Atlan revint avec les menus. Le garçon choisit son plat en le montrant du doigt. Suri s’interrogea : choisissait-il au hasard ou savait-il ce qu’il voulait ? Elle se surprenait à tout analyser.
Le repas se déroula dans la bonne humeur. Suri se sentait chanceuse d’avoir de tels amis… et heureuse que le garçon soit à ses côtés. Elle avait l’impression d’avancer, elle aussi.
— Suri ? demanda Ficia en terminant son dessert.
— Oui ?
Elle baissa la voix :
— Est-ce qu’Atlan est un synergiste ?
Maksim éclata de rire. Ficia lui donna une tape sur l’épaule.

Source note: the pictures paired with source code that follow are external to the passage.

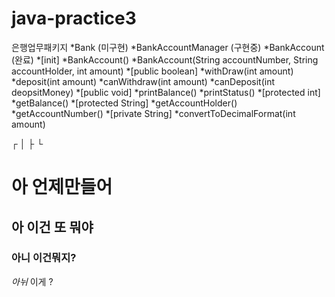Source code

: # java-practice3
은행업무패키지
*Bank (미구현)
 *BankAccountManager (구현중)
  *BankAccount (완료)
   *[init]
    *BankAccount()
    *BankAccount(String accountNumber, String accountHolder, int amount)
   *[public boolean]
    *withDraw(int amount)
    *deposit(int amount)
    *canWithdraw(int amount)
    *canDeposit(int deopsitMoney)
   *[public void]
    *printBalance()
    *printStatus()
   *[protected int]
    *getBalance()
   *[protected String]
    *getAccountHolder()
    *getAccountNumber()
   *[private String]
    *convertToDecimalFormat(int amount)


┌
│
├ 
└
# 아 언제만들어
## 아 이건 또 뭐야
### 아니 이건뭐지?
*아뉘* 이게 ?
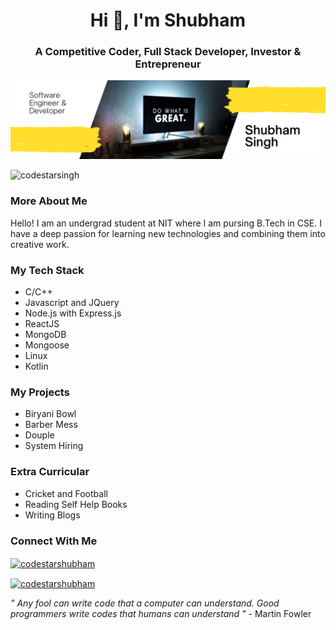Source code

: <h1 align="center">Hi 👋, I'm Shubham</h1>
<h3 align="center">A Competitive Coder, Full Stack Developer, Investor & Entrepreneur</h3>

![image](github-header.png)

<p align="left"> <img src="https://komarev.com/ghpvc/?username=codestarsingh&label=Profile%20views&color=0e75b6&style=flat" alt="codestarsingh" /> </p>

<h3 align="left">More About Me</h3>
<p>Hello! I am an undergrad student at NIT where I am pursing B.Tech in CSE. I have a deep passion for learning new technologies and combining them into creative work.</p>

<h3 align="left">My Tech Stack</h3>
<ul>
  <li>C/C++</li>
  <li>Javascript and JQuery</li>
  <li>Node.js with Express.js</li>
  <li>ReactJS</li>
  <li>MongoDB</li>
  <li>Mongoose</li>
  <li>Linux</li>
  <li>Kotlin</li>
</ul>

<h3 align="left">My Projects</h3>
<ul>
  <li>Biryani Bowl</li>
  <li>Barber Mess</li>
  <li>Douple</li>
  <li>System Hiring</li>
</ul>

<h3 align="left">Extra Curricular</h3>
<ul>
  <li>Cricket and Football</li>
  <li>Reading Self Help Books</li>
  <li>Writing Blogs</li>
</ul>

<h3 align="left">Connect With Me</h3>
<p align="left">
<a href="https://twitter.com/codestarshubham" target="blank"><img align="center" src="https://raw.githubusercontent.com/rahuldkjain/github-profile-readme-generator/master/src/images/icons/Social/twitter.svg" alt="codestarshubham" height="30" width="40" /></a>
  
<a href="https://linkedin.com/in/codestarshubham" target="blank"><img align="center" src="https://raw.githubusercontent.com/rahuldkjain/github-profile-readme-generator/master/src/images/icons/Social/linked-in-alt.svg" alt="codestarshubham" height="30" width="40" /></a>
</p>

_" Any fool can write code that a computer can understand. Good programmers write codes that humans can understand "_ - Martin Fowler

Suri observa le serveur. Elle se concentra, mais ne perçut aucune aura.
— Non, il est humain.
Ficia poussa un soupir de soulagement. Le visage de Suri se referma, sa peur sociale reprenait le dessus.
— Suri, je…
Elle prit son sac et se leva blême.
— Je vais aux toilettes.
Dans la petite pièce, elle s’aspergea d’eau, mais il était trop tard. Une crise d’angoisse pointait. Sueurs, vertiges… elle s’appuya au lavabo, ferma les yeux, respirant lentement.
Des coups contre la porte la ramenèrent à elle. Suri ouvrit. Le garçon était là. Elle tenta un sourire, sans succès. Il le vit. Doucement, il posa sa main sur son avant-bras.
En quelques secondes, une vague de calme la submergea. L’angoisse s’évanouit, remplacée par une paix apaisante.
Il était bel et bien un synergiste. Elle le sentait. Et pourtant, elle ne percevait toujours pas l’aura. Son pouvoir lui faisait défaut pour la première fois. Mais elle aurait tout le temps d’éclaircir ce mystère. Pour l’instant, elle savourait ce moment.
Il commençait à lui faire confiance. Bientôt, elle en était sûre, il parlerait.